9.5 Non-Stationary Policy Learning for Multi-Timescale Multi-Agent Reinforcement Learning
- Authors: Patrick Emami, Xiangyu Zhang, David Biagioni, Ahmed S. Zamzam
- Reason: This paper introduces a new framework for learning non-stationary policies for multi-timescale MARL using available information about agent timescales, which is a novel idea in the field. Also, this paper was accepted at a prestigious conference, IEEE CDC’23.
9.5 Scaling Laws for Imitation Learning in NetHack
- Authors: Jens Tuyls, Dhruv Madeka, Kari Torkkola, Dean Foster, Karthik Narasimhan, Sham Kakade
- Reason: This paper explores the untapped potential of scaling up model and data size in imitation learning, using the game of NetHack as an example. The authors’ findings demonstrate the benefits of this approach and propose its viability for increasingly competent agents.
9.3 REX: Rapid Exploration and eXploitation for AI Agents
- Authors: Rithesh Murthy, Shelby Heinecke, Juan Carlos Niebles, Zhiwei Liu, Le Xue, Weiran Yao, Yihao Feng, Zeyuan Chen, Akash Gokul, Devansh Arpit, Ran Xu, Phil Mui, Huan Wang, Caiming Xiong, Silvio Savarese
- Reason: The authors of this paper propose an improved approach to exploration and exploitation in artificial intelligence, addressing inherent limitations in existing AutoGPT-style techniques and offering enhanced AI agent performance.
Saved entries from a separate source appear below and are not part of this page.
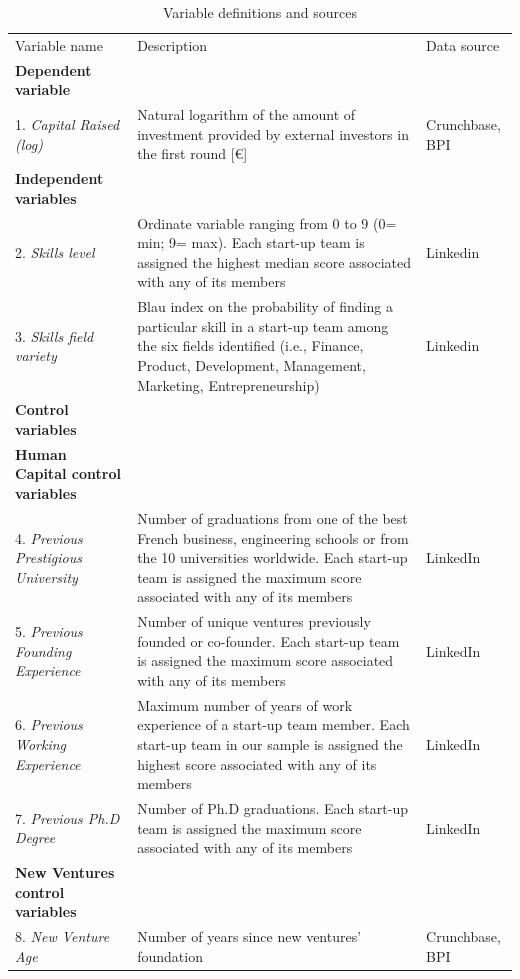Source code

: \documentclass[12pt]{article}
\begin{document}
\clearpage
\begin{table} [ht]
\caption{Variable definitions and sources}
\scriptsize
\renewcommand{\arraystretch}{1.5}
\begin{tabularx}{\textwidth}{ p{5cm} p{7cm} p{2.2cm} }
\toprule
\multicolumn{1}{l}{Variable name}&\multicolumn{1}{l}{Description}&\multicolumn{1}{l}{Data source}\\
\cmidrule(r){1-3}
\textbf{Dependent variable}& &\\
1. \textit{Capital Raised (log)} & Natural logarithm of the amount of investment provided by external investors in the first round [€] & Crunchbase, BPI \\
\textbf{Independent variables}& &\\
2. \textit{Skills level} & Ordinate variable ranging from 0 to 9 (0= min; 9= max). Each start-up team is assigned the highest median score associated with any of its members & Linkedin\\
3. \textit{Skills field variety} & Blau index on the probability of finding a particular skill in a start-up team among the six fields identified (i.e., Finance, Product, Development, Management, Marketing, Entrepreneurship) & Linkedin \\
\textbf{Control variables}& &\\
\textbf{Human Capital control variables}& &\\
4. \textit{Previous Prestigious University} & Number of graduations from one of the best French business, engineering schools or from the 10 universities worldwide. Each start-up team is assigned the maximum score associated with any of its members & LinkedIn\\
5. \textit{Previous Founding Experience} & Number of unique ventures previously founded or co-founder. Each start-up team is assigned the maximum score associated with any of its members & LinkedIn\\
6. \textit{Previous Working Experience} & Maximum number of years of work experience of a start-up team member. Each  start-up team in our sample is assigned the highest score associated with any of its members & LinkedIn\\
7. \textit{Previous Ph.D Degree} & Number of Ph.D graduations. Each start-up team is assigned the maximum score associated with any of its members & LinkedIn\\
\textbf{New Ventures control variables}& &\\
8. \textit{New Venture Age} & Number of years since new ventures' foundation & Crunchbase, BPI\\

\end{tabularx}
\end{table}
\end{document}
9.2 Towards Accelerating Benders Decomposition via Reinforcement Learning Surrogate Models
- Authors: Stephen Mak, Kyle Mana, Parisa Zehtabi, Michael Cashmore, Daniele Magazzeni, Manuela Veloso
- Reason: Apart from proposing an acceleration method for complex stochastic optimization problems, this paper comprises contributions from esteemed researchers in the field of AI and machine learning like Manuela Veloso.
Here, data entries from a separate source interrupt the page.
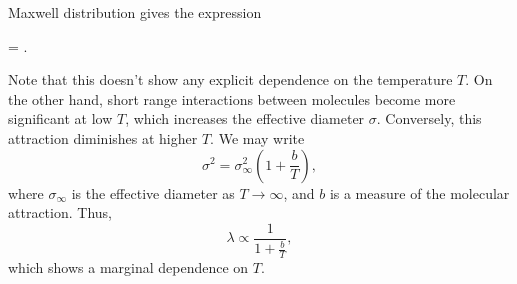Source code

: \documentclass[11pt]{article}
\theoremstyle{definition}
\newenvironment{boxedeq*}%
    {\begin{equationbox}\begin{equation*}}%
    {\end{equation*}\end{equationbox}}
\theoremstyle{remark}
\numberwithin{equation}{section}
\begin{document}
    Maxwell distribution gives the expression
    \begin{boxedeq*}
        \lambda = .
    \end{boxedeq*}
    Note that this doesn't show any explicit dependence on the temperature $T$.
    On the other hand, short range interactions between molecules become more
    significant at low $T$, which increases the effective diameter $\sigma$.
    Conversely, this attraction diminishes at higher $T$. We may write \[
        \sigma^2 = \sigma_\infty^2 \left(1 + \frac{b}{T}\right),
    \] where $\sigma_\infty$ is the effective diameter as $T \to \infty$, and $b$ is
    a measure of the molecular attraction. Thus, \[
        \lambda \propto \frac{1}{1 + \frac{b}{T}},
    \] which shows a marginal dependence on $T$.
\end{document}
9.2 Learning Dynamic Attribute-factored World Models for Efficient Multi-object Reinforcement Learning
- Authors: Fan Feng, Sara Magliacane
- Reason: The paper addresses the opportunity for better factorization in reinforcement learning tasks, introducing DAFT-RL, a novel framework aimed at improving sample efficiency and generalizability in complex learning environments.
9.1 Natural Actor-Critic for Robust Reinforcement Learning with Function Approximation
- Authors: Ruida Zhou, Tao Liu, Min Cheng, Dileep Kalathil, P. R. Kumar, Chao Tian
- Reason: This paper offers a novel method for robust reinforcement learning suitable for large-scale RL using function approximation. The authors provide finite-time convergence guarantees which has high potential in pushing Reinforcement Learning forward.
8.9 An Alternative to Variance: Gini Deviation for Risk-averse Policy Gradient
- Authors: Yudong Luo, Guiliang Liu, Pascal Poupart, Yangchen Pan
- Reason: The paper challenges existing risk-averse Reinforcement Learning methods based on variance, proposing Gini deviation as a more effective alternative. The innovative perspective on risk measures gives it the potential to become highly influential in the field.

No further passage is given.